▸ **Stored records**
◆ ◆ ◆ ◆ ◆
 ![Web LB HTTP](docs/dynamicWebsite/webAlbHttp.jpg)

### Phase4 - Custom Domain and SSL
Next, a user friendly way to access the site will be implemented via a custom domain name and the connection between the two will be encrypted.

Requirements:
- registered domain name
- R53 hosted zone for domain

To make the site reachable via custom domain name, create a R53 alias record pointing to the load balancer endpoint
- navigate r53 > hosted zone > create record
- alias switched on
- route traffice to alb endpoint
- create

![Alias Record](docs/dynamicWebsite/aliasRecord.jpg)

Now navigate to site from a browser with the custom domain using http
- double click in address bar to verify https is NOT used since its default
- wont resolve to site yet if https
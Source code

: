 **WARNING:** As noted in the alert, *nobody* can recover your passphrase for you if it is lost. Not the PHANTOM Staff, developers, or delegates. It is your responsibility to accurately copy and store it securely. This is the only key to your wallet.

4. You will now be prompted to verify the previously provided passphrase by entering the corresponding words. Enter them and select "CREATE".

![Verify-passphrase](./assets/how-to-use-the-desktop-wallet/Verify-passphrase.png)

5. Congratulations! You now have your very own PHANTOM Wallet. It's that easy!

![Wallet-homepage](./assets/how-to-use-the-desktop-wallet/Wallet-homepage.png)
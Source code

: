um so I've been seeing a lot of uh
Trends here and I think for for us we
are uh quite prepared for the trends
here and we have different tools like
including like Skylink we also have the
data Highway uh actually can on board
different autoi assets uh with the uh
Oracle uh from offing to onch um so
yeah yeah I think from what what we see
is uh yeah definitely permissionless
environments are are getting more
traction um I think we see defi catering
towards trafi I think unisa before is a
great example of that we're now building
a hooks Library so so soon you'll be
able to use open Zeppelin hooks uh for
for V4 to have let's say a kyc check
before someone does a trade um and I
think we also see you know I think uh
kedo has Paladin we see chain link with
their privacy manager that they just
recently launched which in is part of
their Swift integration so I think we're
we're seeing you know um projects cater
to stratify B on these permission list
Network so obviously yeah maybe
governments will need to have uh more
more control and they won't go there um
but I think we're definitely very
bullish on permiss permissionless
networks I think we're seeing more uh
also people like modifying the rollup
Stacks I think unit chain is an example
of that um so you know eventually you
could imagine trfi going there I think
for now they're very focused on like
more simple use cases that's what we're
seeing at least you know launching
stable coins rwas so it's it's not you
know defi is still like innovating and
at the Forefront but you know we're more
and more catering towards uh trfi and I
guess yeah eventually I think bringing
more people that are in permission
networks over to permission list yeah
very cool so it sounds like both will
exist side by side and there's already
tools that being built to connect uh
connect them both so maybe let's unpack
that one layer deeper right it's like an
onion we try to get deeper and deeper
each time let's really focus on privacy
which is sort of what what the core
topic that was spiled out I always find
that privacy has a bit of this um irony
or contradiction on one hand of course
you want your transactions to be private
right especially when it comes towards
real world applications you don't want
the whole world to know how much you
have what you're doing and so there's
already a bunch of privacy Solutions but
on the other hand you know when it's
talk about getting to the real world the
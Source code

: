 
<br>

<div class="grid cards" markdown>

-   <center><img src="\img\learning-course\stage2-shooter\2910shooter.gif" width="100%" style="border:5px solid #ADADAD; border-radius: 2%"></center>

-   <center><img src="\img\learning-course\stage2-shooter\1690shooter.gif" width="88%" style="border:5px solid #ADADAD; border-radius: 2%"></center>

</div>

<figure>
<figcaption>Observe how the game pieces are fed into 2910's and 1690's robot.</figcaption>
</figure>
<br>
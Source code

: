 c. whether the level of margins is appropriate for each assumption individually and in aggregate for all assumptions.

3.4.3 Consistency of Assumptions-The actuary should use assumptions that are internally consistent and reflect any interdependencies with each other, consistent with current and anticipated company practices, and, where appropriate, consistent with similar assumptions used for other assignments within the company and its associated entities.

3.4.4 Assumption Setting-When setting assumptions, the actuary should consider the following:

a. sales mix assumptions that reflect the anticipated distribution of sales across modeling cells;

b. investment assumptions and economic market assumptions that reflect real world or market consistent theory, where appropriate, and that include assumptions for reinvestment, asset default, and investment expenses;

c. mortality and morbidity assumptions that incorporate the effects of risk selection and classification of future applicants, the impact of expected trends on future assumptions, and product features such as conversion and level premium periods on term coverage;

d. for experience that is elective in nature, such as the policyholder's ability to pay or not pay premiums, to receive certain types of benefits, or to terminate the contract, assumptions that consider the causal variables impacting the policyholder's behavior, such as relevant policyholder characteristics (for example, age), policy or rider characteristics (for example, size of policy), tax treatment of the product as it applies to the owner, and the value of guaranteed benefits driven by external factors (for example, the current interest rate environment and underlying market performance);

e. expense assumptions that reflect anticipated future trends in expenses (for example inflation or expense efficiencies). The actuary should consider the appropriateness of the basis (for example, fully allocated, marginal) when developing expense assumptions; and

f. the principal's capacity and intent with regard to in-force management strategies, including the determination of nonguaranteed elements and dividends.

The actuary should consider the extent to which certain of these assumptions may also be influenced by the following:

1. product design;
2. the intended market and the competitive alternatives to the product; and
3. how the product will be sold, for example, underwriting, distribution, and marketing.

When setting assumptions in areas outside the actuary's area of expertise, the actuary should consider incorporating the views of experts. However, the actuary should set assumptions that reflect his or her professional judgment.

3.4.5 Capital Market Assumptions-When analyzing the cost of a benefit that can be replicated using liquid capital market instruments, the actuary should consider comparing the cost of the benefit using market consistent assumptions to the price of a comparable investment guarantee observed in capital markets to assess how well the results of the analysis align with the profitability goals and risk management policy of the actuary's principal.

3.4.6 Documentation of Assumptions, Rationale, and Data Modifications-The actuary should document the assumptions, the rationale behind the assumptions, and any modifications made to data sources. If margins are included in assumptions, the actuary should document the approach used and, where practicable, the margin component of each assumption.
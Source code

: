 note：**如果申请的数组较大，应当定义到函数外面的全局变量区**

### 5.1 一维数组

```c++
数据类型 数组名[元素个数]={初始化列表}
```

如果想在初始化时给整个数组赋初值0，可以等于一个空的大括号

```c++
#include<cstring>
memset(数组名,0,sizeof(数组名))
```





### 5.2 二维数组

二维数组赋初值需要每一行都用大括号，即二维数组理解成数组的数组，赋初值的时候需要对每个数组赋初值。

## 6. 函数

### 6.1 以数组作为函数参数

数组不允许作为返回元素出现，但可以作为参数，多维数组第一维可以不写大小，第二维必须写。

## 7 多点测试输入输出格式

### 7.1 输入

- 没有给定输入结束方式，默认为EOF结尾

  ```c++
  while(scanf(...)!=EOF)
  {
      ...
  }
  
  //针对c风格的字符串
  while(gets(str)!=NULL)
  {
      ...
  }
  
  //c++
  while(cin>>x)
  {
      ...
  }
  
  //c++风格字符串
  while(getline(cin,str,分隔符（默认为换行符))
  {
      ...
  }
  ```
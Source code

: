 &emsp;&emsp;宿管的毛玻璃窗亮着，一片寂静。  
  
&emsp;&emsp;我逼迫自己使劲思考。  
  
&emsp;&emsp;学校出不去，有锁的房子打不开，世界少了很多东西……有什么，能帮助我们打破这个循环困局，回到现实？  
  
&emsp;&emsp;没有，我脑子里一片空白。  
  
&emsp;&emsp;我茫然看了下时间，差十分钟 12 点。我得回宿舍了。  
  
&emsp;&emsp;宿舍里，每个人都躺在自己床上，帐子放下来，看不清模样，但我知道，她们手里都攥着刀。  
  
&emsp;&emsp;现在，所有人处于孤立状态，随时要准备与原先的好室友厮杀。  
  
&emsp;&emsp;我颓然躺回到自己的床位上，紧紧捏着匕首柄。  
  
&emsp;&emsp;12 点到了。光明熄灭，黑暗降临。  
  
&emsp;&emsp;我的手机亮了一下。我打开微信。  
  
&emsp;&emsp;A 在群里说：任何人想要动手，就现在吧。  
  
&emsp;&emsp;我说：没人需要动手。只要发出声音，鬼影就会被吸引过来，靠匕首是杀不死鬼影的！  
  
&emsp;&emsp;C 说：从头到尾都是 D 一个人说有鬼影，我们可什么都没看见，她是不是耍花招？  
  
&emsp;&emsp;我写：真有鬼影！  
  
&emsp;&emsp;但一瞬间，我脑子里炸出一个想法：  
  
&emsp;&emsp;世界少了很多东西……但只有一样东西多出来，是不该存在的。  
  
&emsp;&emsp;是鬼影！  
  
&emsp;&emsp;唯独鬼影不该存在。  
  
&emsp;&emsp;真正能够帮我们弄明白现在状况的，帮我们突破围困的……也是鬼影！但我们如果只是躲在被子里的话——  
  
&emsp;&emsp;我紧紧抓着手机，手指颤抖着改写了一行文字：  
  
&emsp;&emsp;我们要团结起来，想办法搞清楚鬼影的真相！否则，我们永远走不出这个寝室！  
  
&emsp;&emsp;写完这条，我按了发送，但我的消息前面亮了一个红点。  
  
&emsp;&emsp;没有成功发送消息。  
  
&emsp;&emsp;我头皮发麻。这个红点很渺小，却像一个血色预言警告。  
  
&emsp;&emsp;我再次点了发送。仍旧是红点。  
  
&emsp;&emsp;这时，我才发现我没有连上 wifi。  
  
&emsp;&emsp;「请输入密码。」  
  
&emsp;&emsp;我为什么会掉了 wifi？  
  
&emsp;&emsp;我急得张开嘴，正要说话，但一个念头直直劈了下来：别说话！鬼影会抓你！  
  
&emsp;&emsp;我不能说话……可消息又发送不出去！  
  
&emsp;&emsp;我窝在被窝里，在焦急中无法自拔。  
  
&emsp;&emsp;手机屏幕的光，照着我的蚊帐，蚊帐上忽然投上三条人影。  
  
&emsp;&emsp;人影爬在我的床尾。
◆ ◆ ◆ ◆ ◆
▸ **Goal of the exercise**
Would you retype the lines above from the one with "able to use open Zeppelin hooks uh for" down to the one with "or contradiction on one hand of course", word for word, both ends included and no other lines?

▸ **Answer to this task**
able to use open Zeppelin hooks uh for
for V4 to have let's say a kyc check
before someone does a trade um and I
think we also see you know I think uh
kedo has Paladin we see chain link with
their privacy manager that they just
recently launched which in is part of
their Swift integration so I think we're
we're seeing you know um projects cater
to stratify B on these permission list
Network so obviously yeah maybe
governments will need to have uh more
more control and they won't go there um
but I think we're definitely very
bullish on permiss permissionless
networks I think we're seeing more uh
also people like modifying the rollup
Stacks I think unit chain is an example
of that um so you know eventually you
could imagine trfi going there I think
for now they're very focused on like
more simple use cases that's what we're
seeing at least you know launching
stable coins rwas so it's it's not you
know defi is still like innovating and
at the Forefront but you know we're more
and more catering towards uh trfi and I
guess yeah eventually I think bringing
more people that are in permission
networks over to permission list yeah
very cool so it sounds like both will
exist side by side and there's already
tools that being built to connect uh
connect them both so maybe let's unpack
that one layer deeper right it's like an
onion we try to get deeper and deeper
each time let's really focus on privacy
which is sort of what what the core
topic that was spiled out I always find
that privacy has a bit of this um irony
or contradiction on one hand of course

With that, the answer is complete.